Tornando a Bruno e al suo amore per l’oggetto-libro, è bene ricordare che per guadagnarsi da vivere durante le sue peregrinazioni da fuggiasco nelle capitali europee, lavorò in una tipografia di Ginevra come correttore di bozze, assistendo alla formazione materiale dei libri, maneggiandoli dalle fasi della composizione e dell’intaglio delle immagini, fino alla cucitura dei fogli e alla rilegatura.
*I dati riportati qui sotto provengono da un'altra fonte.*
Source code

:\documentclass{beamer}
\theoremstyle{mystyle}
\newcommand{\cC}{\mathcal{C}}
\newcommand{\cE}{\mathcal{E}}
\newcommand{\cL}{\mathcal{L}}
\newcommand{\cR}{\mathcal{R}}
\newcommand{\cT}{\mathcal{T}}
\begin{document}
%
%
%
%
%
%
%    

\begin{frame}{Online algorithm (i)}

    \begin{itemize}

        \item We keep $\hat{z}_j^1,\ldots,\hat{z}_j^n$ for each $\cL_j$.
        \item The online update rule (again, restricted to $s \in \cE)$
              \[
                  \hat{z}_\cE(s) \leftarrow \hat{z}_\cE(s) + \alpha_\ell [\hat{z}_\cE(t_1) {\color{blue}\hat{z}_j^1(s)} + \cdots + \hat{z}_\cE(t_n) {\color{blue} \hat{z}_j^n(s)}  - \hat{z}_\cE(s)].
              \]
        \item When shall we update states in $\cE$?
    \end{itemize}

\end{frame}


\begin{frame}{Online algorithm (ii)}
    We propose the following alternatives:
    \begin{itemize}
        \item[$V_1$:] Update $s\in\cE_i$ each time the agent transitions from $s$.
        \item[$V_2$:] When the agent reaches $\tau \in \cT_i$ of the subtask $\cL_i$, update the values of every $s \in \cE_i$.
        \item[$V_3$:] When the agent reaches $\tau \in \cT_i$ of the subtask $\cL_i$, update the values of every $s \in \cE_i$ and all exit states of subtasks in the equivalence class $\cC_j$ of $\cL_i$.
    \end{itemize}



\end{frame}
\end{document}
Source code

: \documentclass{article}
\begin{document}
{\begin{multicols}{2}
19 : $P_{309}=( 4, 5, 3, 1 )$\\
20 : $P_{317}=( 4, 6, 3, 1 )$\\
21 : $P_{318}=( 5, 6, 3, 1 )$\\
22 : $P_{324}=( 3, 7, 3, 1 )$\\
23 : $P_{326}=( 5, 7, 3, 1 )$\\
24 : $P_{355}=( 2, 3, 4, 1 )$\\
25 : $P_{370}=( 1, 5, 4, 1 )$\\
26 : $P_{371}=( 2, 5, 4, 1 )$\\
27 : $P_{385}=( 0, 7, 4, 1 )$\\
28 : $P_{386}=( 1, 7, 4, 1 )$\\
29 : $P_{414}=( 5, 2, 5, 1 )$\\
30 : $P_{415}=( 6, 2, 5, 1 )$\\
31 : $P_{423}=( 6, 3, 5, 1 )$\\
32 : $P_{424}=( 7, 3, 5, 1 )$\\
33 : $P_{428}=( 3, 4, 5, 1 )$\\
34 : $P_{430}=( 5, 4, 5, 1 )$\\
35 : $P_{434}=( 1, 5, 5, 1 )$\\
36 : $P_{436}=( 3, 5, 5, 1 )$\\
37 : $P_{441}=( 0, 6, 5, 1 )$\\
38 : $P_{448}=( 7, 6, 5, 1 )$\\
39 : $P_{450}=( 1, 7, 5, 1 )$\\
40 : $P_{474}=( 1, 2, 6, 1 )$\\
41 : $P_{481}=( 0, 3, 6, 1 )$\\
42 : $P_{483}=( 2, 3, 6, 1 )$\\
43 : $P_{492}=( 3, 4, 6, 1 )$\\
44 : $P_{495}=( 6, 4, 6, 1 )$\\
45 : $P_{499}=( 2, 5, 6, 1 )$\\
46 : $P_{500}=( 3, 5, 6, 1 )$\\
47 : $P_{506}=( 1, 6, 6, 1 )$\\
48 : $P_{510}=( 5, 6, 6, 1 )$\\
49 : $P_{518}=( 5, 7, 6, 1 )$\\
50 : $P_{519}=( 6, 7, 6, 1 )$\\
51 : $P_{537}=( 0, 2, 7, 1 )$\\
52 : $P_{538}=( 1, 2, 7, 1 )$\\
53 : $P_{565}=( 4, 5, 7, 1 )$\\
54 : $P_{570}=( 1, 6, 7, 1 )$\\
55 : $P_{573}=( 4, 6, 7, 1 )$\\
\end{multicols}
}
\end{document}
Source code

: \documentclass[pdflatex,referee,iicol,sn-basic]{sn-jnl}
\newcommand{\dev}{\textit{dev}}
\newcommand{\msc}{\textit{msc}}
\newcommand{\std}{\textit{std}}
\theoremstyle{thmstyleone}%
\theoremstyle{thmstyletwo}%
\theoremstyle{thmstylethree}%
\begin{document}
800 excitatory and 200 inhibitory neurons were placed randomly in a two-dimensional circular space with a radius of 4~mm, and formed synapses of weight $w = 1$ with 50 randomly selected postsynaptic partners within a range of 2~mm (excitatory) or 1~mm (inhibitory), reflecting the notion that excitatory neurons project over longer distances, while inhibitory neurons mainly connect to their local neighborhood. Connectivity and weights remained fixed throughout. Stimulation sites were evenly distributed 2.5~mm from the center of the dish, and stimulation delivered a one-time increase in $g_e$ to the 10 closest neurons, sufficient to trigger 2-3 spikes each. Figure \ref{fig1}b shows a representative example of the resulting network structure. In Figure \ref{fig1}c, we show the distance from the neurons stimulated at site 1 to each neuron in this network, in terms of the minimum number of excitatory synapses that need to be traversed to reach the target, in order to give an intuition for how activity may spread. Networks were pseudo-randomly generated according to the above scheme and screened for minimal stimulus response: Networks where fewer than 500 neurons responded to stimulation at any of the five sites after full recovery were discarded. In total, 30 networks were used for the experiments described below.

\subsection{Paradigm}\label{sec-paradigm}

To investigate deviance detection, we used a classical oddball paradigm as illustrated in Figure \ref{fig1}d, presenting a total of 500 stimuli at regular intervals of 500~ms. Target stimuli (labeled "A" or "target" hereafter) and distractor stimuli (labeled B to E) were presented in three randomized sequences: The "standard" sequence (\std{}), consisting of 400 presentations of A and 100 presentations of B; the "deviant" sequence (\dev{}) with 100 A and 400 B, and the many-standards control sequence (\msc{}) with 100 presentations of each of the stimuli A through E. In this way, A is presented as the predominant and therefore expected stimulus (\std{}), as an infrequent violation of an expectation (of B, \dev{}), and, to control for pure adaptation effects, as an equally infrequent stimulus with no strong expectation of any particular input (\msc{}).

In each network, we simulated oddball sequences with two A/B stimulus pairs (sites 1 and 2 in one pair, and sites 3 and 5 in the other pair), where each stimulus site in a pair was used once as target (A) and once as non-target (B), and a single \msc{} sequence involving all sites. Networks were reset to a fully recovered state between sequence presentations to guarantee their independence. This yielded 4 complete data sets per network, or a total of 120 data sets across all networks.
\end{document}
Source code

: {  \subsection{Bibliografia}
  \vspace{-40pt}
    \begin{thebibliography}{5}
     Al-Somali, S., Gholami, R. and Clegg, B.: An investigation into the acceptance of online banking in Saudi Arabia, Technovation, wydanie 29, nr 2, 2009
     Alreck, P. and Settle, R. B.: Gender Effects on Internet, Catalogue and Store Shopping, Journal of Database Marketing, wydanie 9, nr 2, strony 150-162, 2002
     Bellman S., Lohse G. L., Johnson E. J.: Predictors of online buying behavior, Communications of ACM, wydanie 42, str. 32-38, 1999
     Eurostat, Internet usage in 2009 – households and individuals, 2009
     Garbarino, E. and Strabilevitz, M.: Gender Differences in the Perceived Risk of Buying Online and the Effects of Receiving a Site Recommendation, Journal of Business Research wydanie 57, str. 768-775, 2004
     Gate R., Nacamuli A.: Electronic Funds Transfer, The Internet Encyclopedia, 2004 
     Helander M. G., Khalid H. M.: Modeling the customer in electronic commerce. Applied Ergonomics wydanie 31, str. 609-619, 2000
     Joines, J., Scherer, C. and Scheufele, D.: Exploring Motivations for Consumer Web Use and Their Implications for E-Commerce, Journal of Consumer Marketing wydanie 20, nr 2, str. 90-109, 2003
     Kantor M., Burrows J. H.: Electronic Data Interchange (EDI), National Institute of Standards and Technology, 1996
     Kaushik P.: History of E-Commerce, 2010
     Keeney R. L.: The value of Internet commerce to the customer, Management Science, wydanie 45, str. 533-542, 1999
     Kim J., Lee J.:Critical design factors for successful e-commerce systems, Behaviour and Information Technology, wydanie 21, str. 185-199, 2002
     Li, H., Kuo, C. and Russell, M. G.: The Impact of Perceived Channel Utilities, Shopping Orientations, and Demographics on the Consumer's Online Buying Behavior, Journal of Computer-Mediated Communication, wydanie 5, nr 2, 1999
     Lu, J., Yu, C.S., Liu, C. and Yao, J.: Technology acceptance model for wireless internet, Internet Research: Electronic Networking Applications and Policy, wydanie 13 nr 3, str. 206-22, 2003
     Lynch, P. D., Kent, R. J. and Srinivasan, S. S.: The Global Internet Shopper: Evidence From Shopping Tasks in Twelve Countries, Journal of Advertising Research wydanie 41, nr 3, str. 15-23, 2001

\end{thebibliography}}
L’esperienza vissuta dal filosofo nella tipografia ginevrina farà sì che in seguito sarà egli stesso a curare la pubblicazione di alcune sue opere, come nel caso del libro dei 160 articoli contro i matematici e i loro simboli, un libro, elogio della tolleranza, che compendiava i tre campi del sapere bruniano, la filosofia la magia naturale e l’arte della memoria, volume stampato a Praga nel 1588 e di cui disegnò personalmente l’apparato iconografico. Anche per la stampa di altre sue opere Bruno si avvalse dell’esperienza di proto e di bibliofilo, ed è il caso del “De triplici minimo et mensura ad trium speculativarum scientiarum et multarum activarum artium principia libri V”, libro stampato a Francoforte nel 1591 e curato da Bruno, dalle bozze alla stampa definitiva. Nella modesta sacca da viaggio usata da Bruno nei suoi spostamenti non mancavano mai i libri, e spesso li perdeva oppure gli venivano rubati, insieme a qualche suo scritto, ma a ogni occasione non mancava di procurarsene presso librai e stampatori, che a Parigi divennero i suoi migliori amici. I libri erano anche il suo biglietto da visita e il lasciapassare nelle corti e nelle università delle città d’Europa, le cui biblioteche non mancava mai di frequentare, come quella parigina di Saint Victor, presso la quale fu assiduo lettore: ne fa fede il registro di richieste e prestiti, il “Journal”, di quella Biblioteca. Nacque Bruno da una famiglia nolana di modeste origini, fu costretto a vestire il saio per farsi largo nel mondo, capire e tentare di farsi capire, cosa che gli riuscì meglio in Germania che altrove, tanto che i tedeschi lo consideravano più vicino a loro che non ai connazionali italiani.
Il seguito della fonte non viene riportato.